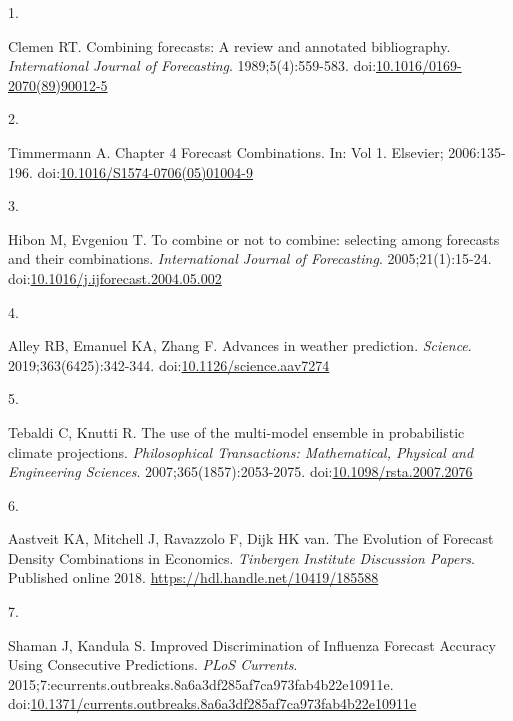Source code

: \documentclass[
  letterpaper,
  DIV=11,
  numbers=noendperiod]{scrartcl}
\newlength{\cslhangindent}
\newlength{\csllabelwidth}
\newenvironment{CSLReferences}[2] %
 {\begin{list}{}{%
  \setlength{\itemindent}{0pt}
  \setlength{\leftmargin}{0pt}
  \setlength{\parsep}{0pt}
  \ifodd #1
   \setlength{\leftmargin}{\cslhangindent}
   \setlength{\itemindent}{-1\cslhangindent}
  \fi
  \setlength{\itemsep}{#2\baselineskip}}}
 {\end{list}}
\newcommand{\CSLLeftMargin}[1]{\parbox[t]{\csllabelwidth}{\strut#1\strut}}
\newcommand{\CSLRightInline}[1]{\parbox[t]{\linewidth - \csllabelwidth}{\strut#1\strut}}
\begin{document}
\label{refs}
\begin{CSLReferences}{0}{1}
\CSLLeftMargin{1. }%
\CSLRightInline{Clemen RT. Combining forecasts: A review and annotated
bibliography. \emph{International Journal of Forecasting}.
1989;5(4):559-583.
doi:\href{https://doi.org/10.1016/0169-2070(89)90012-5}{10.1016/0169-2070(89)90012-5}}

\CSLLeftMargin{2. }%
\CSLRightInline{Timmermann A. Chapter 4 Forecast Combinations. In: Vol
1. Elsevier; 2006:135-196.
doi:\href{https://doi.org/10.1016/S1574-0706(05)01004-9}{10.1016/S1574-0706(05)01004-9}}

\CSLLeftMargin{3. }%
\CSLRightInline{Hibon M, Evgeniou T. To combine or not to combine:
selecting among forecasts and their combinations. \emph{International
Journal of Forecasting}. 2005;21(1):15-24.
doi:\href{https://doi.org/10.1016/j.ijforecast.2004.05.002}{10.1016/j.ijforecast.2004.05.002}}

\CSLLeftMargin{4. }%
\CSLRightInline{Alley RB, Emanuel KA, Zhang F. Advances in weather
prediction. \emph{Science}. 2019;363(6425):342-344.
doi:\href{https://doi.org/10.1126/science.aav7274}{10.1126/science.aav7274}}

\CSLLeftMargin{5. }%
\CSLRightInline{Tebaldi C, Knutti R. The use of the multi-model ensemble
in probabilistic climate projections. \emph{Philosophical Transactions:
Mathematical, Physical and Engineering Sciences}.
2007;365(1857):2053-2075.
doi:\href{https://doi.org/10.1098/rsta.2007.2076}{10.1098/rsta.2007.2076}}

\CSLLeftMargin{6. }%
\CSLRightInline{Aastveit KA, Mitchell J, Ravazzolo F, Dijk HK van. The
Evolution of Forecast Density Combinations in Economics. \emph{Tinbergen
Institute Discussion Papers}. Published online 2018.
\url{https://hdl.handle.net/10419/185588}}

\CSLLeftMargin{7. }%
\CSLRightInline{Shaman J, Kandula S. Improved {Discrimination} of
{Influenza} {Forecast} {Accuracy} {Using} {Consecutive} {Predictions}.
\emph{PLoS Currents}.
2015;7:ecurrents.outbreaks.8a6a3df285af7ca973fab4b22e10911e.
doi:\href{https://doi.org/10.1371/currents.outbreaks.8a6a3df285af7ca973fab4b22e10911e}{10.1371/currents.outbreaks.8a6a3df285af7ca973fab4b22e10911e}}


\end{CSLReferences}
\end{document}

---

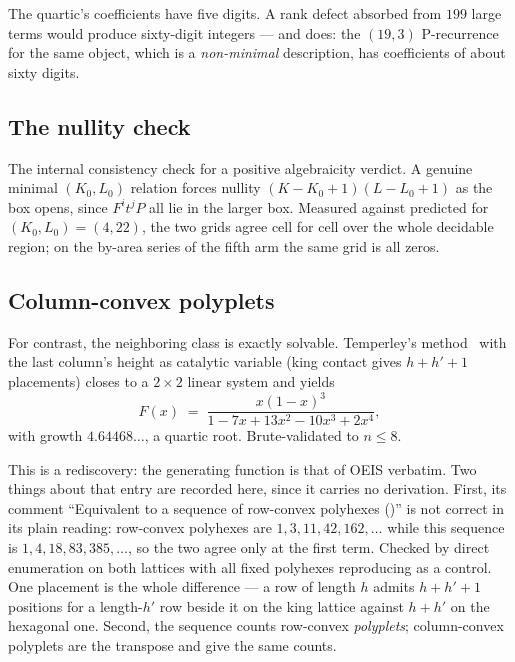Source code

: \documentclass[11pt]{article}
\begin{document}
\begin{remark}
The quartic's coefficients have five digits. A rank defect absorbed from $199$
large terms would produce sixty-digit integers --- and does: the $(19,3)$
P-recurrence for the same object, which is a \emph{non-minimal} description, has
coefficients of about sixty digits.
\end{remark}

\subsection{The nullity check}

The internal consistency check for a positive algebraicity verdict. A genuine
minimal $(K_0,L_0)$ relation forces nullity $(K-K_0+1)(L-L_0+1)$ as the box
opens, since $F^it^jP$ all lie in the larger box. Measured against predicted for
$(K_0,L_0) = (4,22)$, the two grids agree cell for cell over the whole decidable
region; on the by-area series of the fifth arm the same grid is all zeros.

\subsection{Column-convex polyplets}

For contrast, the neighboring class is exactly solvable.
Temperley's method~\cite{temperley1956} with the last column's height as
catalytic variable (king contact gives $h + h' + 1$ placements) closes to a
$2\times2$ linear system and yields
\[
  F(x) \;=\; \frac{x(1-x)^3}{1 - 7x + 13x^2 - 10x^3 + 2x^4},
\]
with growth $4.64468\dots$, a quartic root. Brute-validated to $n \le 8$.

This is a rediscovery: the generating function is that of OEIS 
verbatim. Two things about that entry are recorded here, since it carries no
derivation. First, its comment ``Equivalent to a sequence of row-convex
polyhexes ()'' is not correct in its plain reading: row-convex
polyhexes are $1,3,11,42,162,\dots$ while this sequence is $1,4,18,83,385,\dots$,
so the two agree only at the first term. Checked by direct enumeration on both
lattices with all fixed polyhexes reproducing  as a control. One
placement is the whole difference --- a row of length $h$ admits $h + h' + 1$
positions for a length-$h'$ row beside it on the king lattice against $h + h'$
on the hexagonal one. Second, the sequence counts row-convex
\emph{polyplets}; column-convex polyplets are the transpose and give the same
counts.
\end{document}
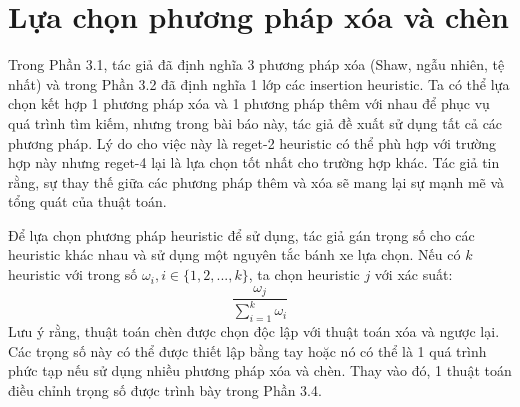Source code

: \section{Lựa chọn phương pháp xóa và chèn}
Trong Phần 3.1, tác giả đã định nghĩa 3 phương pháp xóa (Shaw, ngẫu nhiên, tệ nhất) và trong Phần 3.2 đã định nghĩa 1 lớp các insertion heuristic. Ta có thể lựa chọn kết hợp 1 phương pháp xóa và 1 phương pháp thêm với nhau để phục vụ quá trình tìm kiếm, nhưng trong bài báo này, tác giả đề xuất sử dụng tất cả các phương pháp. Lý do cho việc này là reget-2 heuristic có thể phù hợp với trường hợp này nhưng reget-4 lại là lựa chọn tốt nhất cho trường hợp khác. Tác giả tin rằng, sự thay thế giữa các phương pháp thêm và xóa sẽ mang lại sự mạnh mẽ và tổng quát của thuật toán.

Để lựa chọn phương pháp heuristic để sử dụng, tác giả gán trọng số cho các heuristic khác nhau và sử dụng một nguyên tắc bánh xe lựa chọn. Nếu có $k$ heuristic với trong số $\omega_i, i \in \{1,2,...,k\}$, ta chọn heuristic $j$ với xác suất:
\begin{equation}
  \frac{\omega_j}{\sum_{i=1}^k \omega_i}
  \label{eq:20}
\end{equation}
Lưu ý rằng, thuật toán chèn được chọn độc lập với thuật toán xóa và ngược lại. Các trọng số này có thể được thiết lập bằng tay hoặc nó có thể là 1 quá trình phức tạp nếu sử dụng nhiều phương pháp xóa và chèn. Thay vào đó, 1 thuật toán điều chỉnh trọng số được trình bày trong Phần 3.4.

* [What is needed]:
For this listing, copy out every line that includes the word "CSLLeftMargin".

* [Answer to this task]:
\newcommand{\CSLLeftMargin}[1]{\parbox[t]{\csllabelwidth}{\strut#1\strut}}
\CSLLeftMargin{1. }%
\CSLLeftMargin{2. }%
\CSLLeftMargin{3. }%
\CSLLeftMargin{4. }%
\CSLLeftMargin{5. }%
\CSLLeftMargin{6. }%
\CSLLeftMargin{7. }%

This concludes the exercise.